Copy each line of the material beneath that holds the word "depends".

● Records shown
━━━━━━━━━━━━━━━━━━━━━━━━━━━━━━

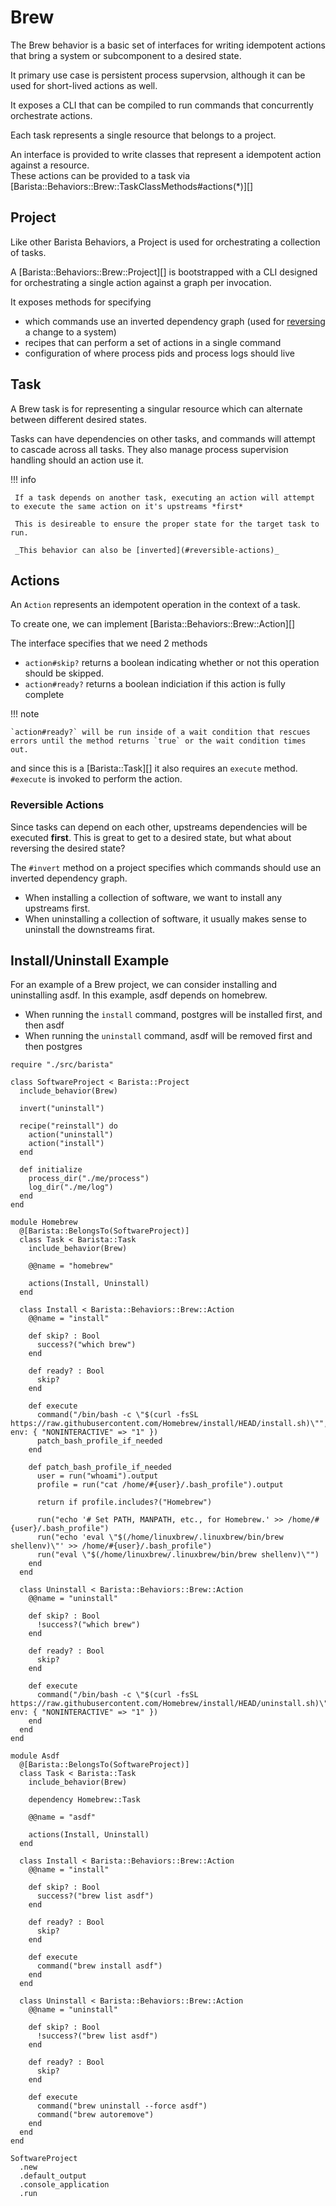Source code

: # Brew

The Brew behavior is a basic set of interfaces for writing idempotent actions that bring a system or subcomponent to a desired state.

It primary use case is persistent process supervsion, although it can be used for short-lived actions as well.

It exposes a CLI that can be compiled to run commands that concurrently orchestrate actions.

Each task represents a single resource that belongs to a project.

An interface is provided to write classes that represent a idempotent action against a resource.  
These actions can be provided to a task via [Barista::Behaviors::Brew::TaskClassMethods#actions(*)][]


## Project

Like other Barista Behaviors, a Project is used for orchestrating a collection of tasks.

A [Barista::Behaviors::Brew::Project][] is bootstrapped with a CLI designed for orchestrating a single action against a graph per invocation.

It exposes methods for specifying 

* which commands use an inverted dependency graph (used for [reversing](#reversible-actions) a change to a system)
* recipes that can perform a set of actions in a single command
* configuration of where process pids and process logs should live

## Task

A Brew task is for representing a singular resource which can alternate between different desired states.

Tasks can have dependencies on other tasks, and commands will attempt to cascade across all tasks.
They also manage process supervision handling should an action use it.

!!! info

     If a task depends on another task, executing an action will attempt to execute the same action on it's upstreams *first*

     This is desireable to ensure the proper state for the target task to run.

     _This behavior can also be [inverted](#reversible-actions)_

## Actions

An `Action` represents an idempotent operation in the context of a task.

To create one, we can implement [Barista::Behaviors::Brew::Action][]

The interface specifies that we need 2 methods 

* `action#skip?` returns a boolean indicating whether or not this operation should be skipped.
* `action#ready?` returns a boolean indiciation if this action is fully complete

!!! note
    
    `action#ready?` will be run inside of a wait condition that rescues errors until the method returns `true` or the wait condition times out.


and since this is a [Barista::Task][] it also requires an `execute` method.  `#execute` is invoked to perform the action.


### Reversible Actions

Since tasks can depend on each other, upstreams dependencies will be executed **first**.
This is great to get to a desired state, but what about reversing the desired state?

The `#invert` method on a project specifies which commands should use an inverted dependency graph.

* When installing a collection of software, we want to install any upstreams first.
* When uninstalling a collection of software, it usually makes sense to uninstall the downstreams firat.

## Install/Uninstall Example

For an example of a Brew project, we can consider installing and uninstalling asdf.
In this example, asdf depends on homebrew.  

* When running the `install` command, postgres will be installed first, and then asdf
* When running the `uninstall` command, asdf will be removed first and then postgres

```crystal
require "./src/barista"

class SoftwareProject < Barista::Project
  include_behavior(Brew)

  invert("uninstall")

  recipe("reinstall") do
    action("uninstall")
    action("install")
  end

  def initialize
    process_dir("./me/process")
    log_dir("./me/log")
  end
end

module Homebrew 
  @[Barista::BelongsTo(SoftwareProject)]
  class Task < Barista::Task
    include_behavior(Brew)

    @@name = "homebrew"

    actions(Install, Uninstall)
  end

  class Install < Barista::Behaviors::Brew::Action
    @@name = "install"

    def skip? : Bool
      success?("which brew")
    end

    def ready? : Bool
      skip?
    end

    def execute
      command("/bin/bash -c \"$(curl -fsSL https://raw.githubusercontent.com/Homebrew/install/HEAD/install.sh)\"", env: { "NONINTERACTIVE" => "1" })
      patch_bash_profile_if_needed
    end

    def patch_bash_profile_if_needed
      user = run("whoami").output
      profile = run("cat /home/#{user}/.bash_profile").output

      return if profile.includes?("Homebrew")

      run("echo '# Set PATH, MANPATH, etc., for Homebrew.' >> /home/#{user}/.bash_profile")
      run("echo 'eval \"$(/home/linuxbrew/.linuxbrew/bin/brew shellenv)\"' >> /home/#{user}/.bash_profile")
      run("eval \"$(/home/linuxbrew/.linuxbrew/bin/brew shellenv)\"")
    end
  end

  class Uninstall < Barista::Behaviors::Brew::Action
    @@name = "uninstall"

    def skip? : Bool
      !success?("which brew")
    end

    def ready? : Bool
      skip?
    end

    def execute
      command("/bin/bash -c \"$(curl -fsSL https://raw.githubusercontent.com/Homebrew/install/HEAD/uninstall.sh)\"", env: { "NONINTERACTIVE" => "1" })
    end
  end
end

module Asdf
  @[Barista::BelongsTo(SoftwareProject)]
  class Task < Barista::Task
    include_behavior(Brew)

    dependency Homebrew::Task

    @@name = "asdf"

    actions(Install, Uninstall)
  end

  class Install < Barista::Behaviors::Brew::Action
    @@name = "install"

    def skip? : Bool
      success?("brew list asdf")
    end

    def ready? : Bool
      skip?
    end

    def execute
      command("brew install asdf")
    end
  end

  class Uninstall < Barista::Behaviors::Brew::Action
    @@name = "uninstall"

    def skip? : Bool
      !success?("brew list asdf")
    end

    def ready? : Bool
      skip?
    end

    def execute
      command("brew uninstall --force asdf")
      command("brew autoremove")
    end
  end
end

SoftwareProject
  .new
  .default_output
  .console_application
  .run
```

━━━━━━━━━━━━━━━━━━━━━━━━━━━━━━

● Written response
     If a task depends on another task, executing an action will attempt to execute the same action on it's upstreams *first*
In this example, asdf depends on homebrew.  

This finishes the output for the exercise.